[Saved data entries]
= Beginning of Section =

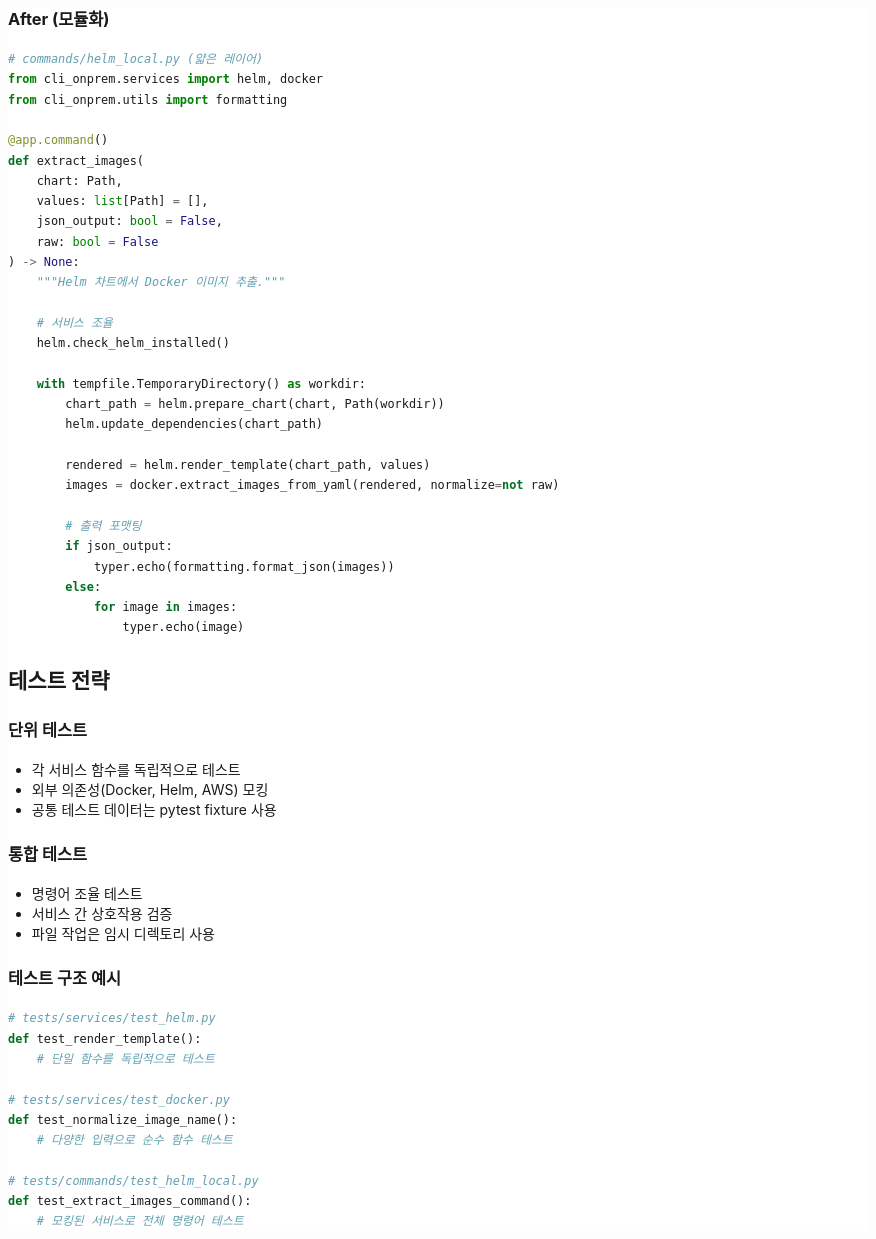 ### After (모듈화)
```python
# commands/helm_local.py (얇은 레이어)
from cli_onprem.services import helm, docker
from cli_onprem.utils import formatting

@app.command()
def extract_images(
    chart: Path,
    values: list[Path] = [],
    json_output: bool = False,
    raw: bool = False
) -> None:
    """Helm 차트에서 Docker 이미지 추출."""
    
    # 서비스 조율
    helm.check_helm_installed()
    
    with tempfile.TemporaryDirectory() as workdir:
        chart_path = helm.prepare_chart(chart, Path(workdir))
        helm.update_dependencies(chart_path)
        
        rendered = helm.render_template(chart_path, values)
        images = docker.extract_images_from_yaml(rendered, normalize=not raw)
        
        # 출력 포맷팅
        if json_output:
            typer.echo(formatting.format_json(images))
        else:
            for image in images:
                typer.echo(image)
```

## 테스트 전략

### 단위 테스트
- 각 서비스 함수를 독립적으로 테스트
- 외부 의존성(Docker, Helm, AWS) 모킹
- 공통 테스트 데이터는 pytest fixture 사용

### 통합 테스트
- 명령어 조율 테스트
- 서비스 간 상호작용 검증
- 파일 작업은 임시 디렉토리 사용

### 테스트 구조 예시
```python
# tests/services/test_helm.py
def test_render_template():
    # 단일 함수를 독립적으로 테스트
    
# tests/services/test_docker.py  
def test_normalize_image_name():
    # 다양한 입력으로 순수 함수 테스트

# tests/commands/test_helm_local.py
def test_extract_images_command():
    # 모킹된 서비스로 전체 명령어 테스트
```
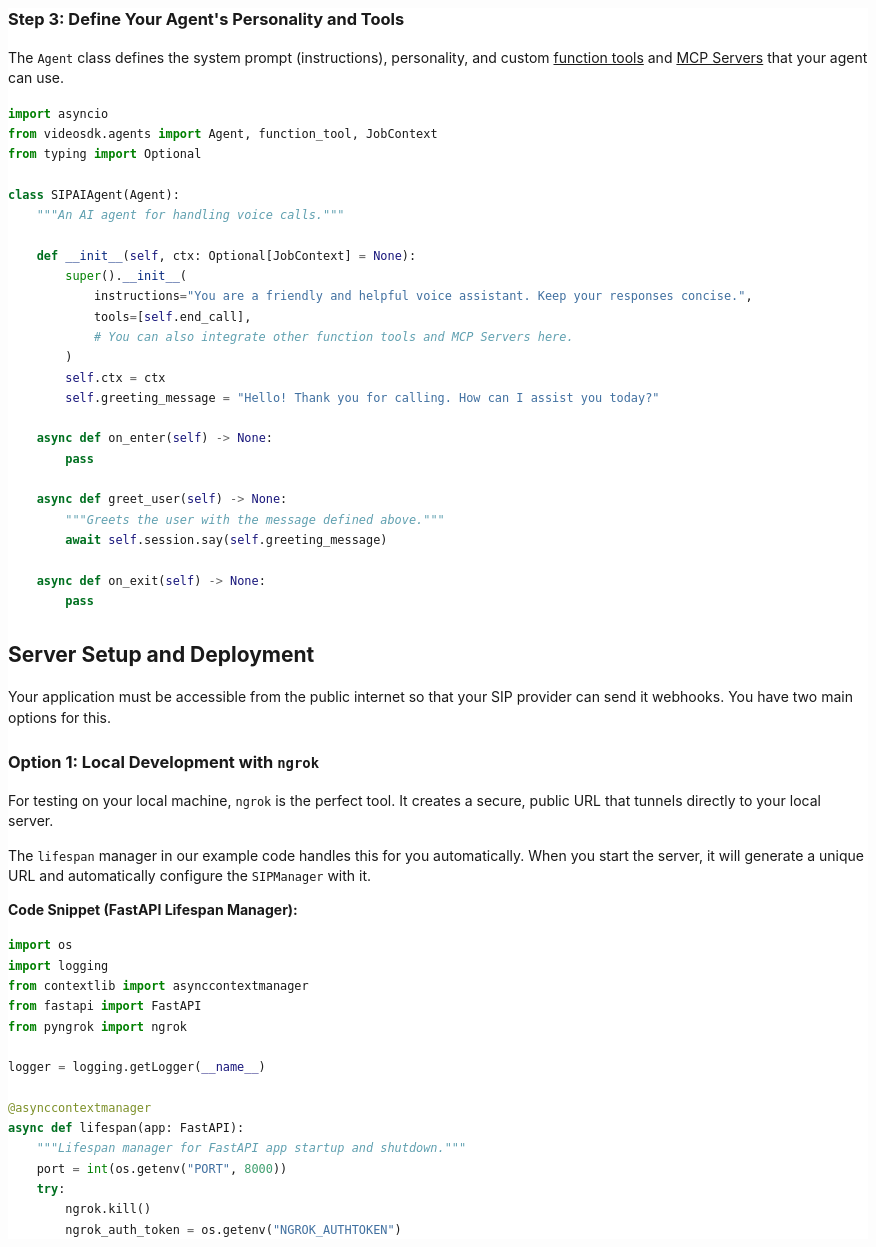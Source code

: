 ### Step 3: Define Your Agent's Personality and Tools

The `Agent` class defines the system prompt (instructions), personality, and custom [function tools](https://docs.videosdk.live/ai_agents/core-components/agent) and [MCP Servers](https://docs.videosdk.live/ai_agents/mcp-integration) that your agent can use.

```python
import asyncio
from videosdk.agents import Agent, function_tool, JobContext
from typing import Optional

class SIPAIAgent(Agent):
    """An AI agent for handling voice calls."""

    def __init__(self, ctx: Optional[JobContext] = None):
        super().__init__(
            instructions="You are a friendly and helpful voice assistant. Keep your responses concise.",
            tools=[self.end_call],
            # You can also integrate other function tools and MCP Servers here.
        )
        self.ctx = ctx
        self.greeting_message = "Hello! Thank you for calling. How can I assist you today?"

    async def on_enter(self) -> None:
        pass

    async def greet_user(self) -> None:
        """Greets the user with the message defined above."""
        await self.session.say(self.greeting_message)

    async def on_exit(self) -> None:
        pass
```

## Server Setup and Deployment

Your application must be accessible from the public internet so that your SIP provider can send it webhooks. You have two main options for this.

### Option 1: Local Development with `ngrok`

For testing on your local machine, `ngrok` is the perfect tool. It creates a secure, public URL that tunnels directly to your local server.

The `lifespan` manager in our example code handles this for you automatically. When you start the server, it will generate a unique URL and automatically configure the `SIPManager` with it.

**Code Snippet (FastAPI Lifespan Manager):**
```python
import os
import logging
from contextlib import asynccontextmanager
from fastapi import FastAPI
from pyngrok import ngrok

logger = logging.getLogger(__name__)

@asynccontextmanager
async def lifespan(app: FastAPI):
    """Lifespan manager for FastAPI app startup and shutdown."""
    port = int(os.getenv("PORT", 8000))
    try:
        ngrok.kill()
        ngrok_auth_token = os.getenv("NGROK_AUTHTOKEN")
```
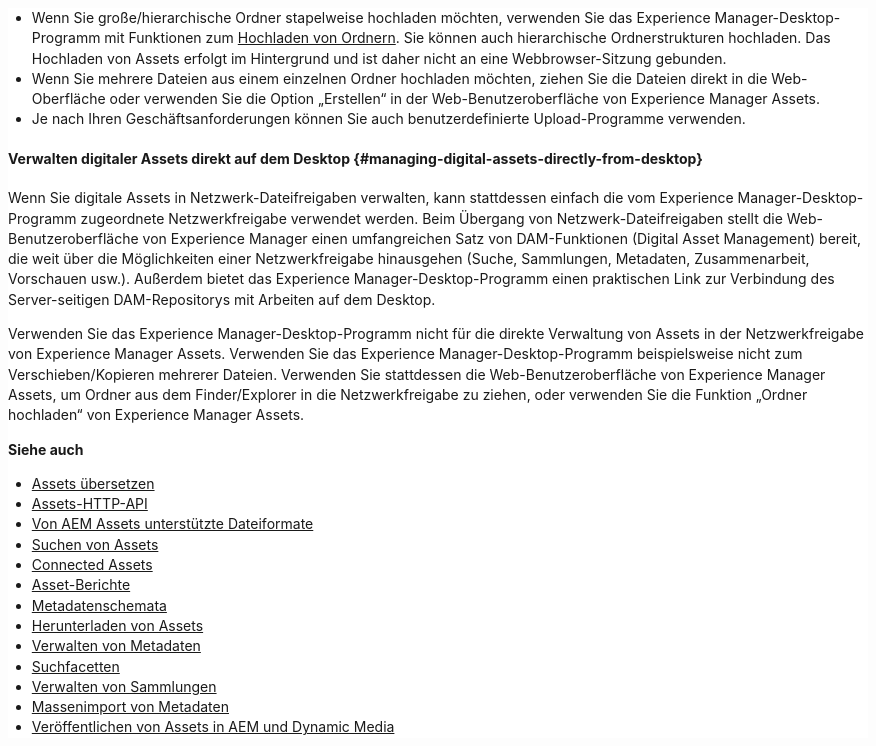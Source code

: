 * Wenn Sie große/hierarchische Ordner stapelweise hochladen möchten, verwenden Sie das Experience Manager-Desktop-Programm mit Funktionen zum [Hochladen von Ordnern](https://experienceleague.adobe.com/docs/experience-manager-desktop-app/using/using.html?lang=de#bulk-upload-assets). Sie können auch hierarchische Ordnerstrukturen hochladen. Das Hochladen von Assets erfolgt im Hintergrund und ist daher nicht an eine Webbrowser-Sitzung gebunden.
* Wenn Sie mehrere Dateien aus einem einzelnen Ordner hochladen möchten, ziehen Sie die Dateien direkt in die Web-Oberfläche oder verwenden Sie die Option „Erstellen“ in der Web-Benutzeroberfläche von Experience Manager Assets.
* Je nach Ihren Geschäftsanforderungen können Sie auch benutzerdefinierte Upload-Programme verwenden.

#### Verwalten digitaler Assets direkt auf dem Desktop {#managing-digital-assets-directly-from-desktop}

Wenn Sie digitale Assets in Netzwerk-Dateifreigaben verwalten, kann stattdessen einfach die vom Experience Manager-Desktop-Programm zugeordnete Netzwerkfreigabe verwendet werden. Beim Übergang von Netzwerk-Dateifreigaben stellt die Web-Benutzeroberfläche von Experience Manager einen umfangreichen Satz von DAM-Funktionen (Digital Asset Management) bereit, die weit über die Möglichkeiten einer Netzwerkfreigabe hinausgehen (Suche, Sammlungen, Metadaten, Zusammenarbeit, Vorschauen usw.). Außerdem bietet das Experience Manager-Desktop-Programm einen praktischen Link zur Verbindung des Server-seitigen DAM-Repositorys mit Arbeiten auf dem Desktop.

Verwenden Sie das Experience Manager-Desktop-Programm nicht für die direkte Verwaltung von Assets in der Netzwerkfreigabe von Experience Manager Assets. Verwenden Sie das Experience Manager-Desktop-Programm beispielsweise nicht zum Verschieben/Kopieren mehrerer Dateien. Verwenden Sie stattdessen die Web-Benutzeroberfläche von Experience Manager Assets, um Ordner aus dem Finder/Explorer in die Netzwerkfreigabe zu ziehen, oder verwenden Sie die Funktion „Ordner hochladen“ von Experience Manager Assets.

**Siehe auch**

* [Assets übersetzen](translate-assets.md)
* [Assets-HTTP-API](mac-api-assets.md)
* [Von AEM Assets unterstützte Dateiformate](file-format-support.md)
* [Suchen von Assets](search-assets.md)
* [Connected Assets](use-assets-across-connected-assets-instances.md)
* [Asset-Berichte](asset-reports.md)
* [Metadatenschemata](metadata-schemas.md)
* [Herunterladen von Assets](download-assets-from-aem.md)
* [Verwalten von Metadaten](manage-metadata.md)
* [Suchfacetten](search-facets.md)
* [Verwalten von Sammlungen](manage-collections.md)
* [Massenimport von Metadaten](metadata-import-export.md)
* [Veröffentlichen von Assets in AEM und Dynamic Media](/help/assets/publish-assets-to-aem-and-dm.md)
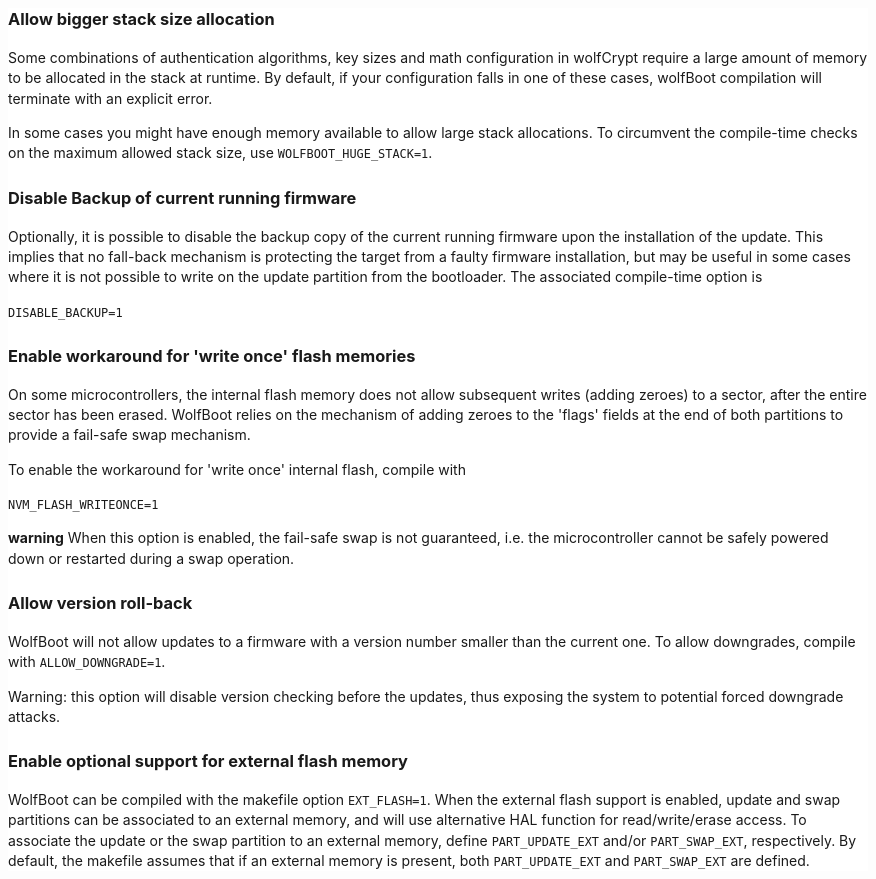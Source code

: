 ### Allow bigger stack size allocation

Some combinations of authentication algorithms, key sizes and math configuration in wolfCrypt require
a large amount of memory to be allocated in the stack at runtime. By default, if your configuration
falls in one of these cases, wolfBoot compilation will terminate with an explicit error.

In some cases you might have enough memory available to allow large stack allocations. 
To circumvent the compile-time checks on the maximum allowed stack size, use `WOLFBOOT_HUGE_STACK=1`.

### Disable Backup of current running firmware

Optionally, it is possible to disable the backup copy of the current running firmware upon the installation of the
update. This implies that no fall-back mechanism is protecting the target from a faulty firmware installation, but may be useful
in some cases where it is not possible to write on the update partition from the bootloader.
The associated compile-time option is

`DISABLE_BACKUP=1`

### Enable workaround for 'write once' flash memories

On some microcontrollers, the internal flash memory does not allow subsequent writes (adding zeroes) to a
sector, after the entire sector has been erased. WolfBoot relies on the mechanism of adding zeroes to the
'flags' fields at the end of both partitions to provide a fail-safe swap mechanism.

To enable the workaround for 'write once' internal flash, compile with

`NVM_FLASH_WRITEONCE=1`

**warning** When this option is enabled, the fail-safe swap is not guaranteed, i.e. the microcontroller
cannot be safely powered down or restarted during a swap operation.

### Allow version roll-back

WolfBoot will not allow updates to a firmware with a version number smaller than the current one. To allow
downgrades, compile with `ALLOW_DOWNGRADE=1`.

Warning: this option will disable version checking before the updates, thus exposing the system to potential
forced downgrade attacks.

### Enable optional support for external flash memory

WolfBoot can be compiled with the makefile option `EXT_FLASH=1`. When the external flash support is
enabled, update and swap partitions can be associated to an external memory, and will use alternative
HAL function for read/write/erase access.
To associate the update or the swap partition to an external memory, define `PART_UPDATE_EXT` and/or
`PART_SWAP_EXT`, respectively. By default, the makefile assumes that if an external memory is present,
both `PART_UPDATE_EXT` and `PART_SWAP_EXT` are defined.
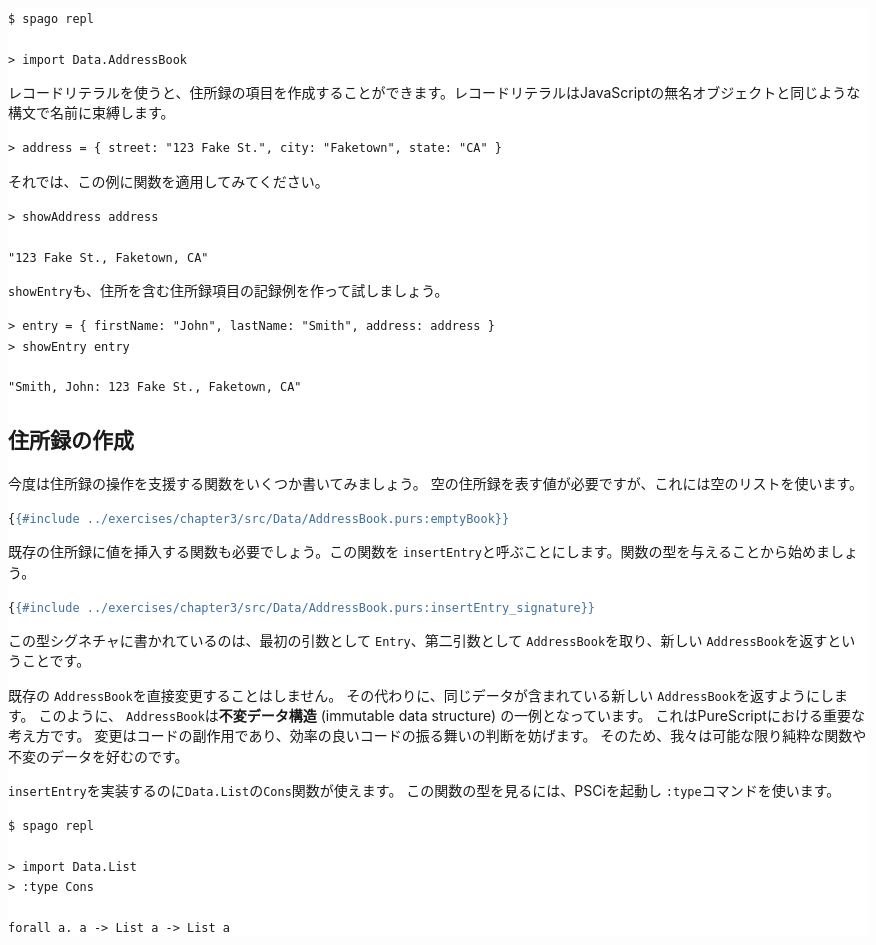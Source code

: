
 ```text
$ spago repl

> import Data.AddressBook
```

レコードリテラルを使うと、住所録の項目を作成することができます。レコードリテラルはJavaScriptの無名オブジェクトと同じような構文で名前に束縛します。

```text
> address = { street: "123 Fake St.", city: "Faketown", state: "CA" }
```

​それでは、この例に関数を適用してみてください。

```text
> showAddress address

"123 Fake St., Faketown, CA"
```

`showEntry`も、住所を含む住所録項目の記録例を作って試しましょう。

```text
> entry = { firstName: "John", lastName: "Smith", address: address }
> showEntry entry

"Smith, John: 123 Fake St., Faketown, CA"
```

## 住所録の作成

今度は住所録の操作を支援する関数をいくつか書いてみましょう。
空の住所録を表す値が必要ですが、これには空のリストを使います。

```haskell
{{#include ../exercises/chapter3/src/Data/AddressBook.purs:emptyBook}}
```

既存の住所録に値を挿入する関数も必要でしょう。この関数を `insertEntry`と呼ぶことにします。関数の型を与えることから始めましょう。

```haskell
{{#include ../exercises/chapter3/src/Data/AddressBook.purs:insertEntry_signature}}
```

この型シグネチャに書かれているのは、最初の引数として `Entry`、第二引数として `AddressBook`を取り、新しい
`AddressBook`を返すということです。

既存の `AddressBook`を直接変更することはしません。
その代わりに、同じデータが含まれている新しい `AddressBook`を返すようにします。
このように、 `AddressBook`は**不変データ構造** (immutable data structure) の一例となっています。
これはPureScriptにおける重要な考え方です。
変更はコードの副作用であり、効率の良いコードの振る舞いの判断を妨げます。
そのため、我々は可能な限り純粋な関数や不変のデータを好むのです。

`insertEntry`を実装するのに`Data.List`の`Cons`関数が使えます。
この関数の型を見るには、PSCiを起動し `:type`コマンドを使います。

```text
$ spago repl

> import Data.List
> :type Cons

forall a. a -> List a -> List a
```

= End of Section =

**Directions for this task**
Copy each line above that contains the word "docs".

**Problem solution**
The `Agent` class defines the system prompt (instructions), personality, and custom [function tools](https://docs.videosdk.live/ai_agents/core-components/agent) and [MCP Servers](https://docs.videosdk.live/ai_agents/mcp-integration) that your agent can use.
: * Wenn Sie große/hierarchische Ordner stapelweise hochladen möchten, verwenden Sie das Experience Manager-Desktop-Programm mit Funktionen zum [Hochladen von Ordnern](https://experienceleague.adobe.com/docs/experience-manager-desktop-app/using/using.html?lang=de#bulk-upload-assets). Sie können auch hierarchische Ordnerstrukturen hochladen. Das Hochladen von Assets erfolgt im Hintergrund und ist daher nicht an eine Webbrowser-Sitzung gebunden.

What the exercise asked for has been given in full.